Tape: The Zombie Technology
Tape plays a continuing role in meeting the storage challenge.
by Mark Ferelli
Pundits who, in spite of all evidence to the contrary, declare that tape is moribund missed a wakeup call at the two-day executive conference sponsored by Fujifilm Recording Media USA, Inc. in early February. Far from a commercial, the total amount of valuable information was, in the words of one data manager, "staggering."
The seminar theme, Into Tomorrow with Tape Storage, Protecting the Data and the Bottom Line, was a broadly based topic that allowed presenters considerable latitude to deliver both plaudits and criticisms of the current generation of tape technology and the applications that work with them. Tape vendors were criticized for weak marketing and a poor performance perception. On the other hand, attendees were quick to identify the continued value of tape as an archival medium and to acknowledge its energy efficiency.

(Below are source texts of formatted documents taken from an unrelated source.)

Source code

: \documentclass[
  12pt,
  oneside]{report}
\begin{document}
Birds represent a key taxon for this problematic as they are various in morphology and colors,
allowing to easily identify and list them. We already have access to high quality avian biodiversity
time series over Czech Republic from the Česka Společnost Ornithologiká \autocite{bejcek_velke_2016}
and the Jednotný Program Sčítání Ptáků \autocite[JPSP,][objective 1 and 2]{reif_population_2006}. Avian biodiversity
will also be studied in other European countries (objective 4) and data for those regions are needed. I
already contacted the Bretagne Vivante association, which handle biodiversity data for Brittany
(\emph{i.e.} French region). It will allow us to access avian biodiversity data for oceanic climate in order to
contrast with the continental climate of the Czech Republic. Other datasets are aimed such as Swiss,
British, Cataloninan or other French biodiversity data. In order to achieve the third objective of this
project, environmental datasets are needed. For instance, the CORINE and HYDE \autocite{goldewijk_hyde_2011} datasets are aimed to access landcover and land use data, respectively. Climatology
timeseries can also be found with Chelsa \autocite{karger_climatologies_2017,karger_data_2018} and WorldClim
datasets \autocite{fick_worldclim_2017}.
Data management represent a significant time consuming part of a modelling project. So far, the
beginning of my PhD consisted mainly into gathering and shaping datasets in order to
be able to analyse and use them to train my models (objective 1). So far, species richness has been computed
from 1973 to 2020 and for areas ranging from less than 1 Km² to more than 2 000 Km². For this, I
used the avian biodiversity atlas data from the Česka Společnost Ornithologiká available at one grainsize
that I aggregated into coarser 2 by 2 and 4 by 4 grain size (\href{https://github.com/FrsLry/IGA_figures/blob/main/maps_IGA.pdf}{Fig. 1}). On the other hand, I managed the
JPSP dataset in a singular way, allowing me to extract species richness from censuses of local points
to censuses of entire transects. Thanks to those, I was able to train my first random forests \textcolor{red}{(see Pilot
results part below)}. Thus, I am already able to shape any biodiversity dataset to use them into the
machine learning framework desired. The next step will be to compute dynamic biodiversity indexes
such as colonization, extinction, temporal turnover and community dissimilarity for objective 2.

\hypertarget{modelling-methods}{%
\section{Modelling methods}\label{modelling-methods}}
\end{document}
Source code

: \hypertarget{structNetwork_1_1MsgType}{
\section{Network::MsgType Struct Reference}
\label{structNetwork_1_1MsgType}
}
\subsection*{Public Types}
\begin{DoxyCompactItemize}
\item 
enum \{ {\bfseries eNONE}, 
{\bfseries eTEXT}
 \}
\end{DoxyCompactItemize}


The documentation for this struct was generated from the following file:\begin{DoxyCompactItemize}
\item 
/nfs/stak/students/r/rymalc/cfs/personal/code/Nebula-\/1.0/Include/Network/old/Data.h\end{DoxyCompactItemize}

The first presenter of the seminar was John Teale, a veteran of IBM's Systems group and one of the early engineers involved with IBM 3480 technology (1983) and subsequent tape-drive developments all the way through LTO-4. He discussed the evolving role of tape in the overall storage environment. His first point was the most significant: data centers will always need an "ultimate insurance policy" protecting critical data. This need will never go away. Teale believes that "disk is the most unreliable storage device ever designed," and in IBM installs where disk is selected for backup, IBM strongly recommends that tape be incorporated behind the disk.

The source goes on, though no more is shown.